All lines from the one with "разделение вычислительного ядра" to the end of the entries below must be written out exactly. Leave out any other line.

::: GIVEN INFORMATION

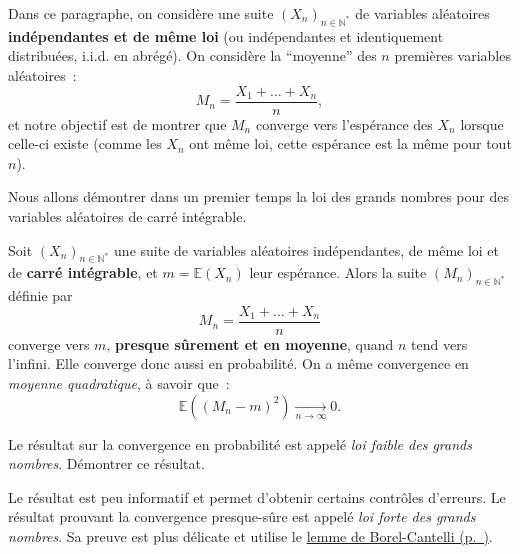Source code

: Dans ce paragraphe, on considère une suite
\((X_n)_{n\in\mathbb{N}^\ast}\) de variables aléatoires
\textbf{indépendantes et de même loi} (ou indépendantes et identiquement
distribuées, i.i.d. en abrégé). On considère la ``moyenne'' des \(n\)
premières variables aléatoires~:
\[ M_n = \frac{X_1 + \ldots + X_n}{n},\] et notre objectif est de
montrer que \(M_n\) converge vers l'espérance des \(X_n\) lorsque
celle-ci existe (comme les \(X_n\) ont même loi, cette espérance est la
même pour tout \(n\)).

Nous allons démontrer dans un premier temps la loi des grands nombres
pour des variables aléatoires de carré intégrable.

\begin{theoreme}\label{IV-loi-des-grands-nombres-cas-mathcall2}

Soit \((X_n)_{n\in\mathbb{N}^\ast}\) une suite de variables aléatoires
indépendantes, de même loi et de \textbf{carré intégrable}, et
\(m = \mathbb{E}(X_n)\) leur espérance. Alors la suite
\((M_n)_{n\in\mathbb{N}^\ast}\) définie par
\[M_n = \frac{X_1 + \ldots + X_n}{n}\] converge vers \(m\),
\textbf{presque sûrement et en moyenne}, quand \(n\) tend vers l'infini.
Elle converge donc aussi en probabilité. On a même convergence en
\emph{moyenne quadratique}, à savoir que~:
\[ \mathbb{E}((M_n - m)^2) \xrightarrow[n \to \infty]{} 0.\]
\end{theoreme}

\label{IV-wlln}
Le résultat sur la convergence en probabilité est appelé \emph{loi
faible des grands nombres}. Démontrer ce
résultat.

Le résultat est peu informatif et permet d'obtenir certains contrôles
d'erreurs. Le résultat prouvant la convergence presque-sûre est appelé
\emph{loi forte des grands nombres}. Sa preuve est plus délicate et
utilise le \protect\hyperref[IV-BC]{lemme de
Borel-Cantelli (p.~\pageref*{IV-BC})}.



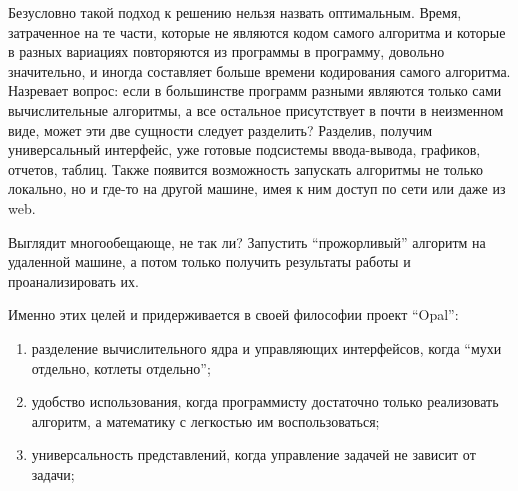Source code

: Безусловно такой подход к решению нельзя назвать оптимальным. Время, затраченное на те части, которые не являются кодом самого алгоритма и которые в разных вариациях повторяются из программы в программу, довольно значительно, и иногда составляет больше времени кодирования самого алгоритма.
Назревает вопрос: если в большинстве программ разными являются только сами вычислительные алгоритмы, а все остальное присутствует в почти в неизменном виде, может эти две сущности следует разделить? Разделив, получим универсальный интерфейс, уже готовые подсистемы ввода-вывода, графиков, отчетов, таблиц. Также появится возможность запускать алгоритмы не только локально, но и где-то на другой машине, имея к ним доступ по сети или даже из web.

Выглядит многообещающе, не так ли? Запустить “прожорливый” алгоритм на удаленной машине, а потом только получить результаты работы и проанализировать их.

Именно этих целей и придерживается в своей философии проект “Opal”:
\begin{enumerate}
\item разделение вычислительного ядра и управляющих интерфейсов, когда “мухи отдельно, котлеты отдельно”;
\item удобство использования, когда программисту достаточно только реализовать алгоритм, а математику с легкостью им воспользоваться;
\item универсальность представлений, когда управление задачей не зависит от задачи;
\end{enumerate}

::::::

▸ SOLUTION TO THE PROBLEM
\item разделение вычислительного ядра и управляющих интерфейсов, когда “мухи отдельно, котлеты отдельно”;
\item удобство использования, когда программисту достаточно только реализовать алгоритм, а математику с легкостью им воспользоваться;
\item универсальность представлений, когда управление задачей не зависит от задачи;
\end{enumerate}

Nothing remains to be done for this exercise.